The cabins were built at the base of Steep Ravine Canyon in the 1940s by a Marin landowner, William Kent, Jr., who leased them to Bay Area families. In 1960, the state acquired the land and they became the focal point of controversy between leaseholders and the state. Their future unresolved, the structures fell into a sorry state and were threatened with destruction until the park restored them in 1980. Each building received a new roof and interior; woodstoves, tables, and sleeping platforms were installed, and steps and paths built. On April 1, 1984, 10 of the 14 original cabins (some were beyond repair) were included in the state environmental campground system. They were made available for $12/night!! Its now $100/night but still worth every penny in my opinion.
Some of you may have been lucky enough to see the exhibition “Life Surrounding a Cabin: Dorothea Lange at Steep Ravine” which was shown at the Marin History Museum in late 2006 and then subsequently at the SF Public Library in early 2008 and at the Bolinas Museum and Stinson Library in mid 2008. The images they used are from the rich archive of the Oakland Museum of California.
Dorothea and her family rented a cabin at Steep Ravine in the late 50’s and early 60’s. Her images look like they were taken in the same cabins yesterday.

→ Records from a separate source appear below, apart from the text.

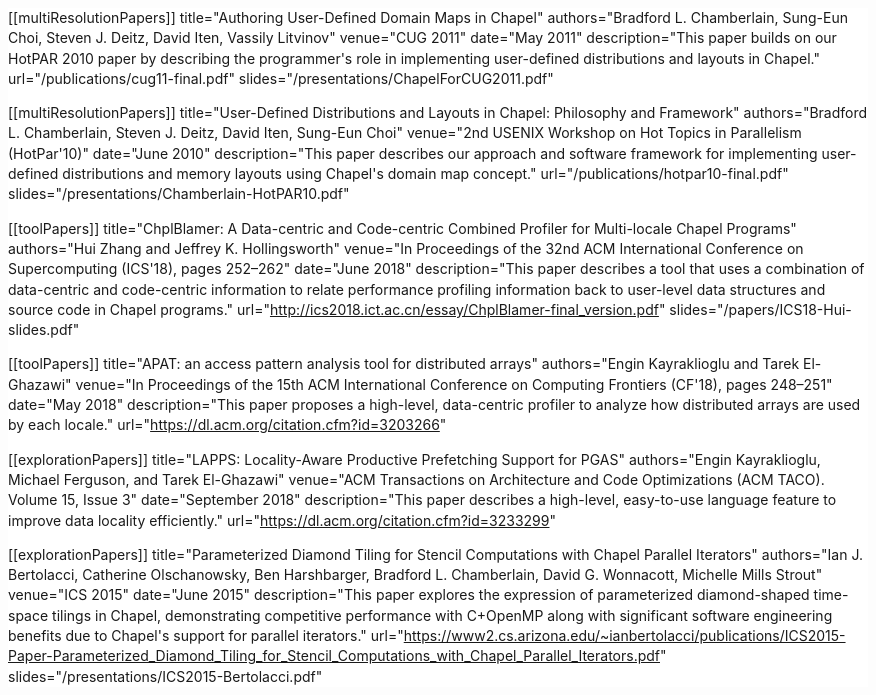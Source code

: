 [[multiResolutionPapers]]
  title="Authoring User-Defined Domain Maps in Chapel"
  authors="Bradford L. Chamberlain, Sung-Eun Choi, Steven J. Deitz, David Iten, Vassily Litvinov"
  venue="CUG 2011"
  date="May 2011"
  description="This paper builds on our HotPAR 2010 paper by describing the programmer's role in implementing user-defined distributions and layouts in Chapel."
  url="/publications/cug11-final.pdf"
  slides="/presentations/ChapelForCUG2011.pdf"

[[multiResolutionPapers]]
  title="User-Defined Distributions and Layouts in Chapel: Philosophy and Framework"
  authors="Bradford L. Chamberlain, Steven J. Deitz, David Iten, Sung-Eun Choi"
  venue="2nd USENIX Workshop on Hot Topics in Parallelism (HotPar'10)"
  date="June 2010"
  description="This paper describes our approach and software framework for implementing user-defined distributions and memory layouts using Chapel's domain map concept."
  url="/publications/hotpar10-final.pdf"
  slides="/presentations/Chamberlain-HotPAR10.pdf"

[[toolPapers]]
  title="ChplBlamer: A Data-centric and Code-centric Combined Profiler for Multi-locale Chapel Programs"
  authors="Hui Zhang and Jeffrey K. Hollingsworth"
  venue="In Proceedings of the 32nd ACM International Conference on Supercomputing (ICS'18), pages 252–262"
  date="June 2018"
  description="This paper describes a tool that uses a combination of data-centric and code-centric information to relate performance profiling information back to user-level data structures and source code in Chapel programs."
  url="http://ics2018.ict.ac.cn/essay/ChplBlamer-final_version.pdf"
  slides="/papers/ICS18-Hui-slides.pdf"

[[toolPapers]]
  title="APAT: an access pattern analysis tool for distributed arrays"
  authors="Engin Kayraklioglu and Tarek El-Ghazawi"
  venue="In Proceedings of the 15th ACM International Conference on Computing Frontiers (CF'18), pages 248–251"
  date="May 2018"
  description="This paper proposes a high-level, data-centric profiler to analyze how distributed arrays are used by each locale."
  url="https://dl.acm.org/citation.cfm?id=3203266"

[[explorationPapers]]
  title="LAPPS: Locality-Aware Productive Prefetching Support for PGAS"
  authors="Engin Kayraklioglu, Michael Ferguson, and Tarek El-Ghazawi"
  venue="ACM Transactions on Architecture and Code Optimizations (ACM TACO). Volume 15, Issue 3"
  date="September 2018"
  description="This paper describes a high-level, easy-to-use language feature to improve data locality efficiently."
  url="https://dl.acm.org/citation.cfm?id=3233299"

[[explorationPapers]]
  title="Parameterized Diamond Tiling for Stencil Computations with Chapel Parallel Iterators"
  authors="Ian J. Bertolacci, Catherine Olschanowsky, Ben Harshbarger, Bradford L. Chamberlain, David G. Wonnacott, Michelle Mills Strout"
  venue="ICS 2015"
  date="June 2015"
  description="This paper explores the expression of parameterized diamond-shaped time-space tilings in Chapel, demonstrating competitive performance with C+OpenMP along with significant software engineering benefits due to Chapel's support for parallel iterators."
  url="https://www2.cs.arizona.edu/~ianbertolacci/publications/ICS2015-Paper-Parameterized_Diamond_Tiling_for_Stencil_Computations_with_Chapel_Parallel_Iterators.pdf"
  slides="/presentations/ICS2015-Bertolacci.pdf"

“I began to wonder what it was that made us all feel, the minute we went over the brow of that hill, a certain sense of – not peace, particularly, or enjoyment – freedom. Then, I thought, I could do a real sequence, a series of photographs on the subject of freedom, of which the cabin would be the device.”
– Dorothea Lange
You can book the cabins online if you’re lucky – they seem perpetually booked out. But mid-winter, or even better mid-winter storm, there are often last minute cancellations to be nabbed. Cancellations more than 48 hours in advance can be booked online. Otherwise you have to head to the Pan Toll Ranger’s Station near Mt. Tamalpais to get in the 2pm daily lottery for available cabins.